To do
Working through the lines below, return each one that holds "such".

The data
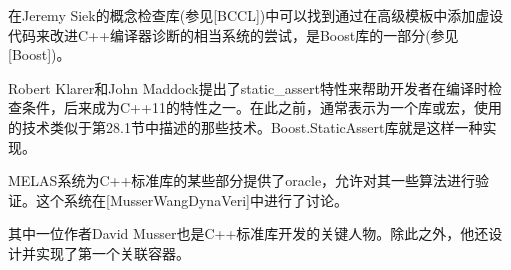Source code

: 在Jeremy Siek的概念检查库(参见[BCCL])中可以找到通过在高级模板中添加虚设代码来改进C++编译器诊断的相当系统的尝试，是Boost库的一部分(参见[Boost])。

Robert Klarer和John Maddock提出了static\_assert特性来帮助开发者在编译时检查条件，后来成为C++11的特性之一。在此之前，通常表示为一个库或宏，使用的技术类似于第28.1节中描述的那些技术。Boost.StaticAssert库就是这样一种实现。

MELAS系统为C++标准库的某些部分提供了oracle，允许对其一些算法进行验证。这个系统在[MusserWangDynaVeri]中进行了讨论。

\begin{tcolorbox}[colback=webgreen!5!white,colframe=webgreen!75!black]
\hspace*{0.75cm}其中一位作者David Musser也是C++标准库开发的关键人物。除此之外，他还设计并实现了第一个关联容器。
\end{tcolorbox}
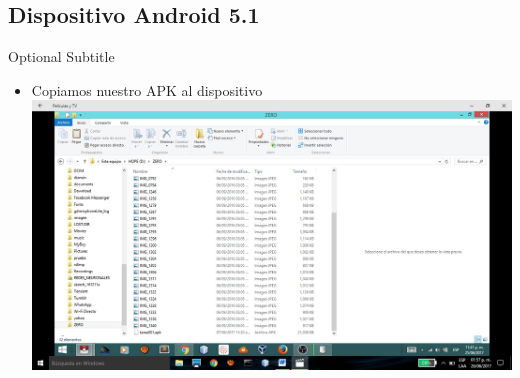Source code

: \documentclass{beamer}
\begin{document}
\subsection{Dispositivo Android 5.1}

\begin{frame}{33}{Optional Subtitle}
  \begin{itemize}
  \item {
    Copiamos nuestro APK al dispositivo
  }
  \includegraphics[width=\linewidth]{image/IU33}
  \end{itemize}
\end{frame}
\end{document}
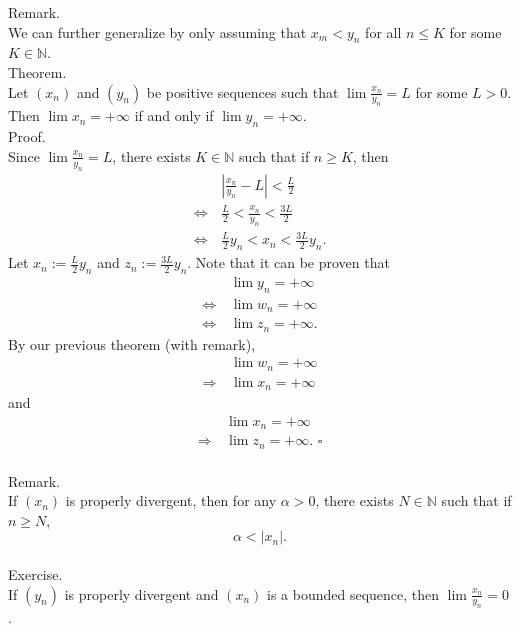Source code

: \documentclass[twocolumn]{article}
\newcommand{\qed}{$\square$}
\newcommand{\naturals}{\mathbb{N}}
\begin{document}
Remark. \\
We can further generalize by only assuming that $x_m < y_n$ for all $n \leq K$ for some $K \in \naturals$. \\

Theorem. \\
Let $(x_n)$ and $(y_n)$ be positive sequences such that $\lim \frac{x_n}{y_n} = L$ for some $L > 0$. Then $\lim x_n = +\infty$ if and only if $\lim y_n = +\infty$. \\
Proof. \\
Since $\lim \frac{x_n}{y_n} = L$, there exists $K \in \naturals$ such that if $n \geq K$, then
\begin{align*}
					&|\frac{x_n}{y_n} - L| < \frac{L}{2} \\
\Leftrightarrow\, 	&\frac{L}{2} < \frac{x_n}{y_n} < \frac{3L}{2} \\
\Leftrightarrow\,	&\frac{L}{2} y_n < x_n < \frac{3L}{2} y_n \text{.}
\end{align*}
Let $x_n := \frac{L}{2} y_n$ and $z_n := \frac{3L}{2} y_n$. Note that it can be proven that
\begin{align*}
					&\lim y_n = +\infty \\
\Leftrightarrow\, 	&\lim w_n = +\infty \\
\Leftrightarrow\,	&\lim z_n = +\infty \text{.}
\end{align*}
By our previous theorem (with remark),
\begin{align*}
				&\lim w_n = +\infty \\
\Rightarrow\, 	&\lim x_n = +\infty
\end{align*}
and
\begin{align*}
				&\lim x_n = +\infty \\
\Rightarrow\, 	&\lim z_n = +\infty \text{. \qed}
\end{align*} \\

Remark. \\
If $(x_n)$ is properly divergent, then for any $\alpha > 0$, there exists $N \in \naturals$ such that if $n \geq N$,
$$\alpha < |x_n| \text{.}$$ \\

Exercise. \\
If $(y_n)$ is properly divergent and $(x_n)$ is a bounded sequence, then $\lim \frac{x_n}{y_n} = 0$. \\
\end{document}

Exercise solution
Let $(x_n)$ and $(y_n)$ be positive sequences such that $\lim \frac{x_n}{y_n} = L$ for some $L > 0$. Then $\lim x_n = +\infty$ if and only if $\lim y_n = +\infty$. \\
Since $\lim \frac{x_n}{y_n} = L$, there exists $K \in \naturals$ such that if $n \geq K$, then
If $(x_n)$ is properly divergent, then for any $\alpha > 0$, there exists $N \in \naturals$ such that if $n \geq N$,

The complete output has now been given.